**Material provided**:
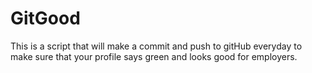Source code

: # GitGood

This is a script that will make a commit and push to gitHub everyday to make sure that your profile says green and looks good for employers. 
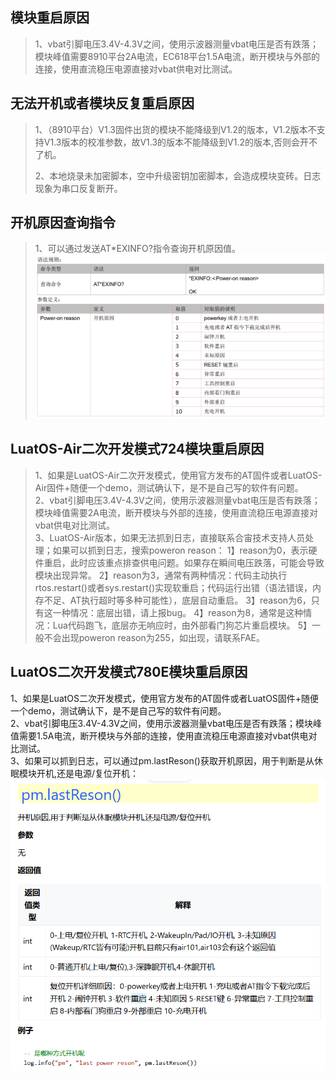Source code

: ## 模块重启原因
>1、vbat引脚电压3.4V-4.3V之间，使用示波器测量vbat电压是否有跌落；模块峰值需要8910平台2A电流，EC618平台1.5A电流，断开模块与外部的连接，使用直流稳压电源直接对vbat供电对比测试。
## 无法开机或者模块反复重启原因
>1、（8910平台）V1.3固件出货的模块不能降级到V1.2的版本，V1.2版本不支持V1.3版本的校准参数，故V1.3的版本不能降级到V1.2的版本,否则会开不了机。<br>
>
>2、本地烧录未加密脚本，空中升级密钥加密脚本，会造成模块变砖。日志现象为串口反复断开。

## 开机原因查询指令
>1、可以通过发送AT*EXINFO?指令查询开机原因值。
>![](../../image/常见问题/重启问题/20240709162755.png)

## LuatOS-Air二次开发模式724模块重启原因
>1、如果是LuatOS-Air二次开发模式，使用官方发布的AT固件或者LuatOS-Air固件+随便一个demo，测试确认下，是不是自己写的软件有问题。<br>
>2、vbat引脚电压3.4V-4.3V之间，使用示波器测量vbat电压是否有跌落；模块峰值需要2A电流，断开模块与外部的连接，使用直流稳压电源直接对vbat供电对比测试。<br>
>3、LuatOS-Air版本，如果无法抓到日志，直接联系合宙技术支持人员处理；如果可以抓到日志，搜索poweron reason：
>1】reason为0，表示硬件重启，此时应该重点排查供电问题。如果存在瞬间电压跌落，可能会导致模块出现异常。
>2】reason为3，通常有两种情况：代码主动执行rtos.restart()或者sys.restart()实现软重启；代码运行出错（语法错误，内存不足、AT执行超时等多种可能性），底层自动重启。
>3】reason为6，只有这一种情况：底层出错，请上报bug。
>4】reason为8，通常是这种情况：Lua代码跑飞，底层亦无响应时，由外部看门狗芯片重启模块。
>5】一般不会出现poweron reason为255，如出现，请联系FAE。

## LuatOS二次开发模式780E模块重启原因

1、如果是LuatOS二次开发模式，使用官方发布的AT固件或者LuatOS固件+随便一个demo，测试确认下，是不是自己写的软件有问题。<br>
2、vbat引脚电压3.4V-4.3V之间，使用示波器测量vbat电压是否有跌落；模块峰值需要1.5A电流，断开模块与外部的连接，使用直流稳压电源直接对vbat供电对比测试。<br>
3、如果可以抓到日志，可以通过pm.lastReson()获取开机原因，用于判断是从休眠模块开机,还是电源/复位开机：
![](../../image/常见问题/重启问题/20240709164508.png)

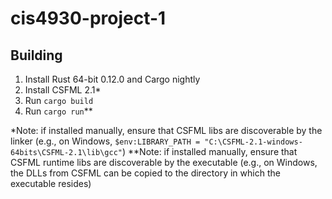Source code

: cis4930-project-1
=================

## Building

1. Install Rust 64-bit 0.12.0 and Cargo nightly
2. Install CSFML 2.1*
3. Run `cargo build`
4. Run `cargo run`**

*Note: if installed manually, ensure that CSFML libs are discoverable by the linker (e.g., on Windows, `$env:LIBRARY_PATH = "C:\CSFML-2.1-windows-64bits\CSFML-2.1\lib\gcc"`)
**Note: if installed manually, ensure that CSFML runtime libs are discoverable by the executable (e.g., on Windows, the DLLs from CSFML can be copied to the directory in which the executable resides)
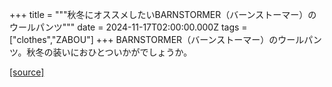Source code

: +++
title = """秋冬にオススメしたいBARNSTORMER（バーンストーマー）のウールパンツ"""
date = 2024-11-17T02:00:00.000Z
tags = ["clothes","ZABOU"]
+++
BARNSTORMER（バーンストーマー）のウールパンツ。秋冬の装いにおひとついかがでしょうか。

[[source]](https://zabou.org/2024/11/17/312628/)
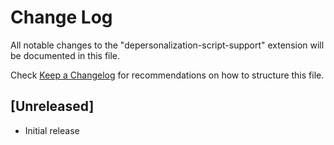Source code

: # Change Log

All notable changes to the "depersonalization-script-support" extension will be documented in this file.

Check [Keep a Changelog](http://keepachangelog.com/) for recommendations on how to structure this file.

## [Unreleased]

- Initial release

**Work request**: The material above holds pictures; copy everything else in it exactly.

**Response to the exercise**:
Source code

: # GitGood

This is a script that will make a commit and push to gitHub everyday to make sure that your profile says green and looks good for employers. 
Source code

: ## 模块重启原因
>1、vbat引脚电压3.4V-4.3V之间，使用示波器测量vbat电压是否有跌落；模块峰值需要8910平台2A电流，EC618平台1.5A电流，断开模块与外部的连接，使用直流稳压电源直接对vbat供电对比测试。
## 无法开机或者模块反复重启原因
>1、（8910平台）V1.3固件出货的模块不能降级到V1.2的版本，V1.2版本不支持V1.3版本的校准参数，故V1.3的版本不能降级到V1.2的版本,否则会开不了机。<br>
>
>2、本地烧录未加密脚本，空中升级密钥加密脚本，会造成模块变砖。日志现象为串口反复断开。

## 开机原因查询指令
>1、可以通过发送AT*EXINFO?指令查询开机原因值。
>![](../../image/常见问题/重启问题/20240709162755.png)

## LuatOS-Air二次开发模式724模块重启原因
>1、如果是LuatOS-Air二次开发模式，使用官方发布的AT固件或者LuatOS-Air固件+随便一个demo，测试确认下，是不是自己写的软件有问题。<br>
>2、vbat引脚电压3.4V-4.3V之间，使用示波器测量vbat电压是否有跌落；模块峰值需要2A电流，断开模块与外部的连接，使用直流稳压电源直接对vbat供电对比测试。<br>
>3、LuatOS-Air版本，如果无法抓到日志，直接联系合宙技术支持人员处理；如果可以抓到日志，搜索poweron reason：
>1】reason为0，表示硬件重启，此时应该重点排查供电问题。如果存在瞬间电压跌落，可能会导致模块出现异常。
>2】reason为3，通常有两种情况：代码主动执行rtos.restart()或者sys.restart()实现软重启；代码运行出错（语法错误，内存不足、AT执行超时等多种可能性），底层自动重启。
>3】reason为6，只有这一种情况：底层出错，请上报bug。
>4】reason为8，通常是这种情况：Lua代码跑飞，底层亦无响应时，由外部看门狗芯片重启模块。
>5】一般不会出现poweron reason为255，如出现，请联系FAE。

## LuatOS二次开发模式780E模块重启原因

1、如果是LuatOS二次开发模式，使用官方发布的AT固件或者LuatOS固件+随便一个demo，测试确认下，是不是自己写的软件有问题。<br>
2、vbat引脚电压3.4V-4.3V之间，使用示波器测量vbat电压是否有跌落；模块峰值需要1.5A电流，断开模块与外部的连接，使用直流稳压电源直接对vbat供电对比测试。<br>
3、如果可以抓到日志，可以通过pm.lastReson()获取开机原因，用于判断是从休眠模块开机,还是电源/复位开机：
![](../../image/常见问题/重启问题/20240709164508.png)

Source code

: cis4930-project-1
=================

## Building

1. Install Rust 64-bit 0.12.0 and Cargo nightly
2. Install CSFML 2.1*
3. Run `cargo build`
4. Run `cargo run`**

*Note: if installed manually, ensure that CSFML libs are discoverable by the linker (e.g., on Windows, `$env:LIBRARY_PATH = "C:\CSFML-2.1-windows-64bits\CSFML-2.1\lib\gcc"`)
**Note: if installed manually, ensure that CSFML runtime libs are discoverable by the executable (e.g., on Windows, the DLLs from CSFML can be copied to the directory in which the executable resides)
Source code

: +++
title = """秋冬にオススメしたいBARNSTORMER（バーンストーマー）のウールパンツ"""
date = 2024-11-17T02:00:00.000Z
tags = ["clothes","ZABOU"]
+++
BARNSTORMER（バーンストーマー）のウールパンツ。秋冬の装いにおひとついかがでしょうか。

[[source]](https://zabou.org/2024/11/17/312628/)
Source code

: # Change Log

All notable changes to the "depersonalization-script-support" extension will be documented in this file.

Check [Keep a Changelog](http://keepachangelog.com/) for recommendations on how to structure this file.

## [Unreleased]

- Initial release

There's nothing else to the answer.